Dataset entries
○ ○ ○

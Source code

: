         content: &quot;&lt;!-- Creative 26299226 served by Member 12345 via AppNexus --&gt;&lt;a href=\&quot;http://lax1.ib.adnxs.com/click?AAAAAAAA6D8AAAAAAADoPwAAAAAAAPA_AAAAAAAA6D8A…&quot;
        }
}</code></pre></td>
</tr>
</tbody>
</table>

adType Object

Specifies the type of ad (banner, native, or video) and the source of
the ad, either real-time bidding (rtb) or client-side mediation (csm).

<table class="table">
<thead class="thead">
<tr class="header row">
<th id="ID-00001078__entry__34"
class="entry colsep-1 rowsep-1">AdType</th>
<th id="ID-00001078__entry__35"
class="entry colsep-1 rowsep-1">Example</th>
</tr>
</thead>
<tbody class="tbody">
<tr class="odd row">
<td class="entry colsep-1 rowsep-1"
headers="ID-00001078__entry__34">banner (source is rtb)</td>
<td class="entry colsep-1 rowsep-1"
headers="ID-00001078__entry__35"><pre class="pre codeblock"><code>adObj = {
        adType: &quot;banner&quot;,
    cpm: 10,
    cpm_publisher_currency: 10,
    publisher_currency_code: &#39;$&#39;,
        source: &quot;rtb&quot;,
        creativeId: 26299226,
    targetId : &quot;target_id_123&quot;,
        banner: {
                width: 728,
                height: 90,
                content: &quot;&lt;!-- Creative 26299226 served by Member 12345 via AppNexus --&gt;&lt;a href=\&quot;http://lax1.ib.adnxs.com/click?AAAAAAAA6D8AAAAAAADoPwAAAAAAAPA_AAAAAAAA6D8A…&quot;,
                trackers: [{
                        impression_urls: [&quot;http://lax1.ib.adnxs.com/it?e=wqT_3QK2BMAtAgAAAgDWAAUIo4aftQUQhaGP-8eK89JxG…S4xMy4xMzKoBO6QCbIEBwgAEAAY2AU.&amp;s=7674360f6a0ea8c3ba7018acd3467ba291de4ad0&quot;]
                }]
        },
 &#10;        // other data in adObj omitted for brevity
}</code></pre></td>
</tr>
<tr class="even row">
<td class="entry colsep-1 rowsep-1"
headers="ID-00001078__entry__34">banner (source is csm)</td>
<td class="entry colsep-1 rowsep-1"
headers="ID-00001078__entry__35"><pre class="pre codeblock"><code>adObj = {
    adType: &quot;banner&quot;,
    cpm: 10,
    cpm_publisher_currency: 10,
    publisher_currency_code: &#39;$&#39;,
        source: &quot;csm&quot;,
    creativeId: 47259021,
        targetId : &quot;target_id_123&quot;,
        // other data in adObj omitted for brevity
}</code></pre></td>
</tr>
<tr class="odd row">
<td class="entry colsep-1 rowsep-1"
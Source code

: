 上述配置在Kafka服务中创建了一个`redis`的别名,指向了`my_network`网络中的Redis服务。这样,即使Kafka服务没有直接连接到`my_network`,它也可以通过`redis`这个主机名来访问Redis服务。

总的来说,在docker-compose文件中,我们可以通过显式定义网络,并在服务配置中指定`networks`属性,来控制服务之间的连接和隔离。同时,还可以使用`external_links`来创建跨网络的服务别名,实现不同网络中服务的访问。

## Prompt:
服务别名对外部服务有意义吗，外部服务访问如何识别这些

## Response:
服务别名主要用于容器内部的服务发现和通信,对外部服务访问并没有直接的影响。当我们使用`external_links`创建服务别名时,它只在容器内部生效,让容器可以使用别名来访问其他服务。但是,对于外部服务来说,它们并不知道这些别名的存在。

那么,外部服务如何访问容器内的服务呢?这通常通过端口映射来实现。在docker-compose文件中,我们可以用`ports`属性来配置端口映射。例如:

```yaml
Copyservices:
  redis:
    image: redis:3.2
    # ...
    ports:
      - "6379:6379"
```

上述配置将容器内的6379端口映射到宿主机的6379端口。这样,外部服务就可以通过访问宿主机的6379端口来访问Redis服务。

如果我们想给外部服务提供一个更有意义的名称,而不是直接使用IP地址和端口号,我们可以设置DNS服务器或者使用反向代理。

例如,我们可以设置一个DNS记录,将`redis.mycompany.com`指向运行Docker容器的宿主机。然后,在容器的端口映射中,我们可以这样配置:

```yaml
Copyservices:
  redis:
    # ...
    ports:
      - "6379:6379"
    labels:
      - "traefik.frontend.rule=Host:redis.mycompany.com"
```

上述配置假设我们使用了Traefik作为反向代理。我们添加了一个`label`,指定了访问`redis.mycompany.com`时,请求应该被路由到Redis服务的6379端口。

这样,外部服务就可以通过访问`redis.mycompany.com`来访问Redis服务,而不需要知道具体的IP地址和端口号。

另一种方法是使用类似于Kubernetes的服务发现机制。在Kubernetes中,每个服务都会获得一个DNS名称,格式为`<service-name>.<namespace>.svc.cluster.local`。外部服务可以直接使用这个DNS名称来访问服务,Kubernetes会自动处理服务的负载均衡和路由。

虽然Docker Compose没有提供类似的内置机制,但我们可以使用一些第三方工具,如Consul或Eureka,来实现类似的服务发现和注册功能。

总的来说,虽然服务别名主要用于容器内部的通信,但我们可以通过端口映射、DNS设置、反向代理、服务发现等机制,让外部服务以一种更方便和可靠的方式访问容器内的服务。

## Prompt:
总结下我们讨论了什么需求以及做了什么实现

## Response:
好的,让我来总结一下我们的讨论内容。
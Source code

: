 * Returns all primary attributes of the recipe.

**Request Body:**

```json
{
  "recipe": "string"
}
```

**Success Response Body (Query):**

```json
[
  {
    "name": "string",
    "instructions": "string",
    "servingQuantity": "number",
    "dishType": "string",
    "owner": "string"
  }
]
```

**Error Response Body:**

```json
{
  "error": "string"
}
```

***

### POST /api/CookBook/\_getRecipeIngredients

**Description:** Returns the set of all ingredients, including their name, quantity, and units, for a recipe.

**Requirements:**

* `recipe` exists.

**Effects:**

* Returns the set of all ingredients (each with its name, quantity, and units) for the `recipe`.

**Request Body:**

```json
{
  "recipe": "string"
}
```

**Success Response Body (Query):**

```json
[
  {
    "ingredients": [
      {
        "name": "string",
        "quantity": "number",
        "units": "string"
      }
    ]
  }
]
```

○ ○ ○

Each line above should be output exactly as written.

Source code

:         content: &quot;&lt;!-- Creative 26299226 served by Member 12345 via AppNexus --&gt;&lt;a href=\&quot;http://lax1.ib.adnxs.com/click?AAAAAAAA6D8AAAAAAADoPwAAAAAAAPA_AAAAAAAA6D8A…&quot;
        }
}</code></pre></td>
</tr>
</tbody>
</table>

adType Object

Specifies the type of ad (banner, native, or video) and the source of
the ad, either real-time bidding (rtb) or client-side mediation (csm).

<table class="table">
<thead class="thead">
<tr class="header row">
<th id="ID-00001078__entry__34"
class="entry colsep-1 rowsep-1">AdType</th>
<th id="ID-00001078__entry__35"
class="entry colsep-1 rowsep-1">Example</th>
</tr>
</thead>
<tbody class="tbody">
<tr class="odd row">
<td class="entry colsep-1 rowsep-1"
headers="ID-00001078__entry__34">banner (source is rtb)</td>
<td class="entry colsep-1 rowsep-1"
headers="ID-00001078__entry__35"><pre class="pre codeblock"><code>adObj = {
        adType: &quot;banner&quot;,
    cpm: 10,
    cpm_publisher_currency: 10,
    publisher_currency_code: &#39;$&#39;,
        source: &quot;rtb&quot;,
        creativeId: 26299226,
    targetId : &quot;target_id_123&quot;,
        banner: {
                width: 728,
                height: 90,
                content: &quot;&lt;!-- Creative 26299226 served by Member 12345 via AppNexus --&gt;&lt;a href=\&quot;http://lax1.ib.adnxs.com/click?AAAAAAAA6D8AAAAAAADoPwAAAAAAAPA_AAAAAAAA6D8A…&quot;,
                trackers: [{
                        impression_urls: [&quot;http://lax1.ib.adnxs.com/it?e=wqT_3QK2BMAtAgAAAgDWAAUIo4aftQUQhaGP-8eK89JxG…S4xMy4xMzKoBO6QCbIEBwgAEAAY2AU.&amp;s=7674360f6a0ea8c3ba7018acd3467ba291de4ad0&quot;]
                }]
        },
 &#10;        // other data in adObj omitted for brevity
}</code></pre></td>
</tr>
<tr class="even row">
<td class="entry colsep-1 rowsep-1"
headers="ID-00001078__entry__34">banner (source is csm)</td>
<td class="entry colsep-1 rowsep-1"
headers="ID-00001078__entry__35"><pre class="pre codeblock"><code>adObj = {
    adType: &quot;banner&quot;,
    cpm: 10,
    cpm_publisher_currency: 10,
    publisher_currency_code: &#39;$&#39;,
        source: &quot;csm&quot;,
    creativeId: 47259021,
        targetId : &quot;target_id_123&quot;,
        // other data in adObj omitted for brevity
}</code></pre></td>
</tr>
<tr class="odd row">
<td class="entry colsep-1 rowsep-1"
Source code

: 上述配置在Kafka服务中创建了一个`redis`的别名,指向了`my_network`网络中的Redis服务。这样,即使Kafka服务没有直接连接到`my_network`,它也可以通过`redis`这个主机名来访问Redis服务。

总的来说,在docker-compose文件中,我们可以通过显式定义网络,并在服务配置中指定`networks`属性,来控制服务之间的连接和隔离。同时,还可以使用`external_links`来创建跨网络的服务别名,实现不同网络中服务的访问。

## Prompt:
服务别名对外部服务有意义吗，外部服务访问如何识别这些

## Response:
服务别名主要用于容器内部的服务发现和通信,对外部服务访问并没有直接的影响。当我们使用`external_links`创建服务别名时,它只在容器内部生效,让容器可以使用别名来访问其他服务。但是,对于外部服务来说,它们并不知道这些别名的存在。

那么,外部服务如何访问容器内的服务呢?这通常通过端口映射来实现。在docker-compose文件中,我们可以用`ports`属性来配置端口映射。例如:

```yaml
Copyservices:
  redis:
    image: redis:3.2
    # ...
    ports:
      - "6379:6379"
```

上述配置将容器内的6379端口映射到宿主机的6379端口。这样,外部服务就可以通过访问宿主机的6379端口来访问Redis服务。

如果我们想给外部服务提供一个更有意义的名称,而不是直接使用IP地址和端口号,我们可以设置DNS服务器或者使用反向代理。

例如,我们可以设置一个DNS记录,将`redis.mycompany.com`指向运行Docker容器的宿主机。然后,在容器的端口映射中,我们可以这样配置:

```yaml
Copyservices:
  redis:
    # ...
    ports:
      - "6379:6379"
    labels:
      - "traefik.frontend.rule=Host:redis.mycompany.com"
```

上述配置假设我们使用了Traefik作为反向代理。我们添加了一个`label`,指定了访问`redis.mycompany.com`时,请求应该被路由到Redis服务的6379端口。

这样,外部服务就可以通过访问`redis.mycompany.com`来访问Redis服务,而不需要知道具体的IP地址和端口号。

另一种方法是使用类似于Kubernetes的服务发现机制。在Kubernetes中,每个服务都会获得一个DNS名称,格式为`<service-name>.<namespace>.svc.cluster.local`。外部服务可以直接使用这个DNS名称来访问服务,Kubernetes会自动处理服务的负载均衡和路由。

虽然Docker Compose没有提供类似的内置机制,但我们可以使用一些第三方工具,如Consul或Eureka,来实现类似的服务发现和注册功能。

总的来说,虽然服务别名主要用于容器内部的通信,但我们可以通过端口映射、DNS设置、反向代理、服务发现等机制,让外部服务以一种更方便和可靠的方式访问容器内的服务。

## Prompt:
总结下我们讨论了什么需求以及做了什么实现

## Response:
好的,让我来总结一下我们的讨论内容。
Source code

: * Returns all primary attributes of the recipe.

**Request Body:**

```json
{
  "recipe": "string"
}
```

**Success Response Body (Query):**

```json
[
  {
    "name": "string",
    "instructions": "string",
    "servingQuantity": "number",
    "dishType": "string",
    "owner": "string"
  }
]
```

**Error Response Body:**

```json
{
  "error": "string"
}
```

***

### POST /api/CookBook/\_getRecipeIngredients

**Description:** Returns the set of all ingredients, including their name, quantity, and units, for a recipe.

**Requirements:**

* `recipe` exists.

**Effects:**

* Returns the set of all ingredients (each with its name, quantity, and units) for the `recipe`.

**Request Body:**

```json
{
  "recipe": "string"
}
```

**Success Response Body (Query):**

```json
[
  {
    "ingredients": [
      {
        "name": "string",
        "quantity": "number",
        "units": "string"
      }
    ]
  }
]
```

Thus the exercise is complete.